_Task objective_
Where a line of the records holds the string "tabular", copy that line.

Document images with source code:
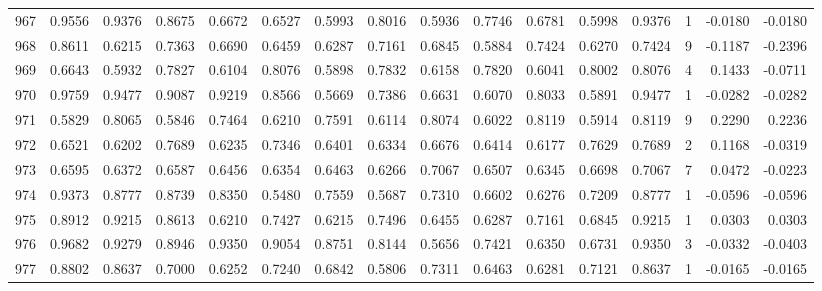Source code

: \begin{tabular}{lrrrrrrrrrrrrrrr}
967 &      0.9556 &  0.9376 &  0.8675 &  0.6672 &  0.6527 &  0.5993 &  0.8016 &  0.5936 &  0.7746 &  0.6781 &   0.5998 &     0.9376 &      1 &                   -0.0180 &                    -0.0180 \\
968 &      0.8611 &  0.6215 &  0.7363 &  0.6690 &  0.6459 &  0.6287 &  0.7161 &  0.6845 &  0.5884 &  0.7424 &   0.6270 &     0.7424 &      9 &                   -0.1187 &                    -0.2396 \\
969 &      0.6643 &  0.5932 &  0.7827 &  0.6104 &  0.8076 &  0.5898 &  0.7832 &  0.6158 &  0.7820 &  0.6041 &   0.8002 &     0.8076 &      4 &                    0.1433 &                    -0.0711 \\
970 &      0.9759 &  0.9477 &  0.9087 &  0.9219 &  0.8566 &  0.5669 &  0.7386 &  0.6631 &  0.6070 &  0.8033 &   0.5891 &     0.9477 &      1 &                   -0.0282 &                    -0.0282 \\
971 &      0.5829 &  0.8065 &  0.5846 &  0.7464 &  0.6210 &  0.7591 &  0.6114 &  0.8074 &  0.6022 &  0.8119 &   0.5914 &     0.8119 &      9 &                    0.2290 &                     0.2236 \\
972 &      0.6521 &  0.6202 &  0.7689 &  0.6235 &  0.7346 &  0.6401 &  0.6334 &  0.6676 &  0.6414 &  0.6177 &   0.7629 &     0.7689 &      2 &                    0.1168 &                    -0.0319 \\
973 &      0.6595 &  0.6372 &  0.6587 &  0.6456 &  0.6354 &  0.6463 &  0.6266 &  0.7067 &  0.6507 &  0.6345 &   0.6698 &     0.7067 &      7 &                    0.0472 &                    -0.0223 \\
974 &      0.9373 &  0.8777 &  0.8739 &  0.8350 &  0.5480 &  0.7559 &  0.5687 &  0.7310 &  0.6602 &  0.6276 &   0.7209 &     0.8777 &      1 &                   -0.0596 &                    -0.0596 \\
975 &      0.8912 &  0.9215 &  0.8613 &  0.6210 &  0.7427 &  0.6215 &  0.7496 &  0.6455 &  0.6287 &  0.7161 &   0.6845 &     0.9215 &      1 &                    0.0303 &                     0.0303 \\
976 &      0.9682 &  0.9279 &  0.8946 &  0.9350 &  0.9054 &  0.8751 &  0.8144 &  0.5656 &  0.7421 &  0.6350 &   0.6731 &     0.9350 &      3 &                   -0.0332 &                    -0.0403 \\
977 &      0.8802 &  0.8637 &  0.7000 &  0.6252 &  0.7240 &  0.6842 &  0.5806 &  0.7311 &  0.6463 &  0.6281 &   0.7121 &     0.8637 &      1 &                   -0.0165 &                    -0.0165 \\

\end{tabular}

_Output of the task_
: \begin{tabular}{lrrrrrrrrrrrrrrr}
\end{tabular}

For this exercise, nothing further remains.